Las endorfinas se activan cuando nos hacen o hacemos sentir importantes, considerados, valorados, incluidos y cuidados a los demás. Y de esta forma logramos estimular el potencial ilimitado que cada ser humano posee internamente, haciendo que el desempeño tanto personal como laboral sea mucho mejor. Los detalles son los grandes responsables de todo éxito. Porque todo lo que sentimos profundamente o imaginamos con claridad queda impreso en el subconsciente, manifestándose en esos sutiles y aparentemente imperceptibles detalles. El valor de la importancia es el más grande de los detalles. Un regalo noble que aprecia más de lo que imaginamos un amigo, nuestra pareja, nuestros hijos, nuestros equipos, nuestros compañeros y también nuestros clientes.

¿Y qué cosas hacen sentir importante al otro? Edificar su autoestima desde un lugar noble y cercano, reconocer su existencia, sus necesidades, aceptar su esencia, conociéndole y «escuchándole y no oyéndole». Tomarse el buen tiempo para generar juntos la confianza a pesar de las distancias y posibles fracasos. Construir caminos juntos y no invitando siempre a que caminen el nuestro. Estar en el momento indicado que el otro lo necesite y no cuando yo pueda. Dar la cara cuando él esté en plena lluvia de bofetadas, brindándole la palabra justa. Es decir, intentar caminar con sus zapatos antes de juzgarlo, pero por sobre todas las cosas: regalar detalles.

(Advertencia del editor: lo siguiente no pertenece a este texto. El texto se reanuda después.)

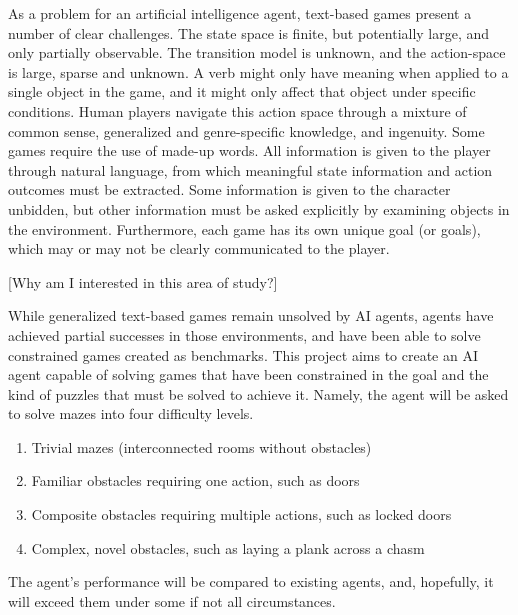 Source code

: 
As a problem for an artificial intelligence agent, text-based games
present a number of clear challenges. The state space is finite, but
potentially large, and only partially observable. The transition model
is unknown, and the action-space is large, sparse and unknown. A verb
might only have meaning when applied to a single object in the game, and
it might only affect that object under specific conditions. Human
players navigate this action space through a mixture of common sense,
generalized and genre-specific knowledge, and ingenuity. Some games
require the use of made-up words. All information is given to the player
through natural language, from which meaningful state information and
action outcomes must be extracted. Some information is given to the
character unbidden, but other information must be asked explicitly by
examining objects in the environment. Furthermore, each game has its own
unique goal (or goals), which may or may not be clearly communicated to
the player.

[Why am I interested in this area of study?]

While generalized text-based games remain unsolved by AI agents, agents
have achieved partial successes in those environments, and have been
able to solve constrained games created as benchmarks. This project aims
to create an AI agent capable of solving games that have been
constrained in the goal and the kind of puzzles that must be solved to
achieve it. Namely, the agent will be asked to solve mazes into four
difficulty levels.

\begin{enumerate}
    \item Trivial mazes (interconnected rooms without obstacles)
    \item Familiar obstacles requiring one action, such as doors
    \item Composite obstacles requiring multiple actions, such as locked
        doors
    \item Complex, novel obstacles, such as laying a plank across a
        chasm
\end{enumerate}

The agent's performance will be compared to existing agents, and,
hopefully, it will exceed them under some if not all circumstances.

Y, por el contrario, lo que NO hace sentir importante al otro es: cuando lo destruimos con la ignorancia, con el olvido, con el aislamiento, con los prejuicios, con el sectarismo o ensuciando su confianza.  También se lo destruye, entre otras cosas, cuando no escuchamos para entender sino para contestar, con la crítica humillante en público, con el teléfono en la mano y la urgencia repentina cuando nos necesitan, cuando lo que me pasa a mí siempre es lo urgente e importante, cuando los problemas del otro son una montaña de aburrimiento o cuando consideramos que es incapaz de gestionar sus emociones correctamente.

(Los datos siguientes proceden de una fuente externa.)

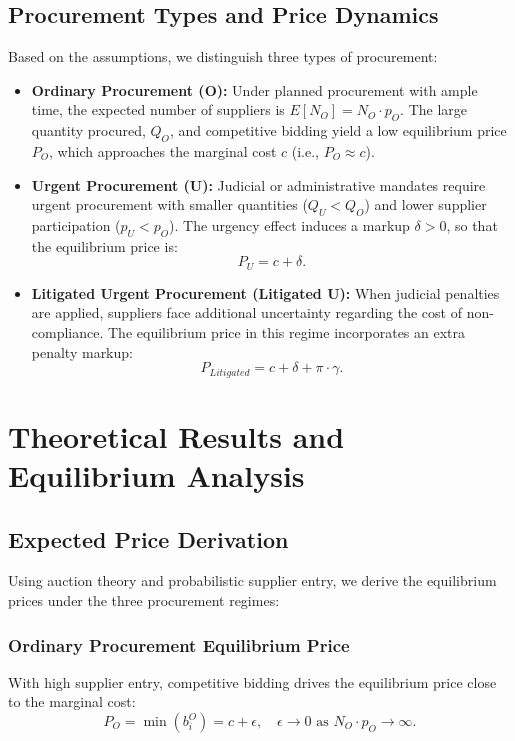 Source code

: \subsection{Procurement Types and Price Dynamics}
Based on the assumptions, we distinguish three types of procurement:
\begin{itemize}
    \item \textbf{Ordinary Procurement (O):} Under planned procurement with ample time, the expected number of suppliers is \(E[N_O] = N_O \cdot p_O\). The large quantity procured, \(Q_O\), and competitive bidding yield a low equilibrium price \(P_O\), which approaches the marginal cost \(c\) (i.e., \(P_O \approx c\)).
    
    \item \textbf{Urgent Procurement (U):} Judicial or administrative mandates require urgent procurement with smaller quantities (\(Q_U < Q_O\)) and lower supplier participation (\(p_U < p_O\)). The urgency effect induces a markup \(\delta > 0\), so that the equilibrium price is:
    \[
    P_U = c + \delta.
    \]
    
    \item \textbf{Litigated Urgent Procurement (Litigated U):} When judicial penalties are applied, suppliers face additional uncertainty regarding the cost of non-compliance. The equilibrium price in this regime incorporates an extra penalty markup:
    \[
    P_{Litigated} = c + \delta + \pi \cdot \gamma.
    \]
\end{itemize}

\section{Theoretical Results and Equilibrium Analysis}

\subsection{Expected Price Derivation}
Using auction theory and probabilistic supplier entry, we derive the equilibrium prices under the three procurement regimes:

\subsubsection{Ordinary Procurement Equilibrium Price}
With high supplier entry, competitive bidding drives the equilibrium price close to the marginal cost:
\[
P_O = \min(b_i^{O}) = c + \epsilon, \quad \epsilon \to 0 \text{ as } N_O \cdot p_O \to \infty.
\]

Por lo tanto, tenemos en nuestras manos la capacidad de crear espacios de convivencia, comunicación y colaboración cada vez más próximos, creíbles, y duraderos que hagan emerger lo mejor de cada uno llegando a resultados extraordinarios.

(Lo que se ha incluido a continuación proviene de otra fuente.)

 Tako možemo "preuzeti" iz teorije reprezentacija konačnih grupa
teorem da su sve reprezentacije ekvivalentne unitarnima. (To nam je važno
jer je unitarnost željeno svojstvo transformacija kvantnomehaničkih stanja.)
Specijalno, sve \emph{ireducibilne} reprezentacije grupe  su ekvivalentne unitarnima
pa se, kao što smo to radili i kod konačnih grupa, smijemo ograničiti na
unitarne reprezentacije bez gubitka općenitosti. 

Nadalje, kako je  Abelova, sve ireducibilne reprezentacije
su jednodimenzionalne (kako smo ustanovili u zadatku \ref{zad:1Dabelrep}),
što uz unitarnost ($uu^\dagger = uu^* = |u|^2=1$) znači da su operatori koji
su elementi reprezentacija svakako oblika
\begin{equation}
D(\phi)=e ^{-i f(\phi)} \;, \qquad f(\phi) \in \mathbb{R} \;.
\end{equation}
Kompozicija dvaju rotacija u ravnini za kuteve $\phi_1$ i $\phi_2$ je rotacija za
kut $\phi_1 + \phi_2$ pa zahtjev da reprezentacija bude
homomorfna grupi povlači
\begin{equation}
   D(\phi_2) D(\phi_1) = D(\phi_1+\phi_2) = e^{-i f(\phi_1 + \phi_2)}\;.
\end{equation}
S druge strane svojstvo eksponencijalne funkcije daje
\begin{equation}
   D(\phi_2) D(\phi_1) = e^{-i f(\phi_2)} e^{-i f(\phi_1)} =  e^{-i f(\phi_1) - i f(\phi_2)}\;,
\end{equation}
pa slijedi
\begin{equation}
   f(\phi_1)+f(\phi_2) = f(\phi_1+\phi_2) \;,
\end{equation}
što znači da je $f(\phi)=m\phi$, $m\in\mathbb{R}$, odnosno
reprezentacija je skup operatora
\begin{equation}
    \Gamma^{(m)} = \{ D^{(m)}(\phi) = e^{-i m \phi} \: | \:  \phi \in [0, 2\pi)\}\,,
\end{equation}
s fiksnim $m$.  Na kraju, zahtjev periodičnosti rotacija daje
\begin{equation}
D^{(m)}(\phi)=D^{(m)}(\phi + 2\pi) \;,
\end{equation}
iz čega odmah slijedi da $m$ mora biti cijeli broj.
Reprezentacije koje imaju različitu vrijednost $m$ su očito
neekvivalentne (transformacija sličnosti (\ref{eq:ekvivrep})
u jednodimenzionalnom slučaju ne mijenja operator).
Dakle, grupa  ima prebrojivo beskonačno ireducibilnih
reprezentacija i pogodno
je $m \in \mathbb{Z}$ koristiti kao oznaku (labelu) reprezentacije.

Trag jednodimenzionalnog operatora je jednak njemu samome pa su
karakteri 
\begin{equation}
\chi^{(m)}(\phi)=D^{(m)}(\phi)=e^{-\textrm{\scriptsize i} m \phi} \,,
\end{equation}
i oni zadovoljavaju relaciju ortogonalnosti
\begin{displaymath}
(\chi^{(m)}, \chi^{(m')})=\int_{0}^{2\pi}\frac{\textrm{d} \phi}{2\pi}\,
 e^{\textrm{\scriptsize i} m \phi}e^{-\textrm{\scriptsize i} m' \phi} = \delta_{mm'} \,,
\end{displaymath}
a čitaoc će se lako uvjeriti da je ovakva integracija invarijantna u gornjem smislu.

No dejemos que las plantas que están a nuestro alrededor se marchiten, hagámosles sentir importantes, reguémoslas y cuidémoslas todos los días. Porque tal vez lo realmente importante sea esto: el valor de la importancia, y no donde ponemos nuestro foco día a día. Y recordemos algo que nunca falla: mañana podemos ser “el otro”.

Detengámonos solo unos instantes para pensar en todos aquellos que ahora están a nuestro alrededor, y que dependen directa o indirectamente de nosotros. Saquemos esos pequeños grandes detalles que están a la alcance de nuestras manos para fomentar relaciones, proyectos, trabajos de una calidad única, colaborativa y multiplicadora de buenas emociones. Seguramente nos van a conducir al éxito, producto de poner en valor la importancia del otro. Porque como decía Mark Twain, «la gente grande es la que te hace sentir que tú también puedes ser grande».

Regalemos un detalle, regalemos un valor, regalemos importancia.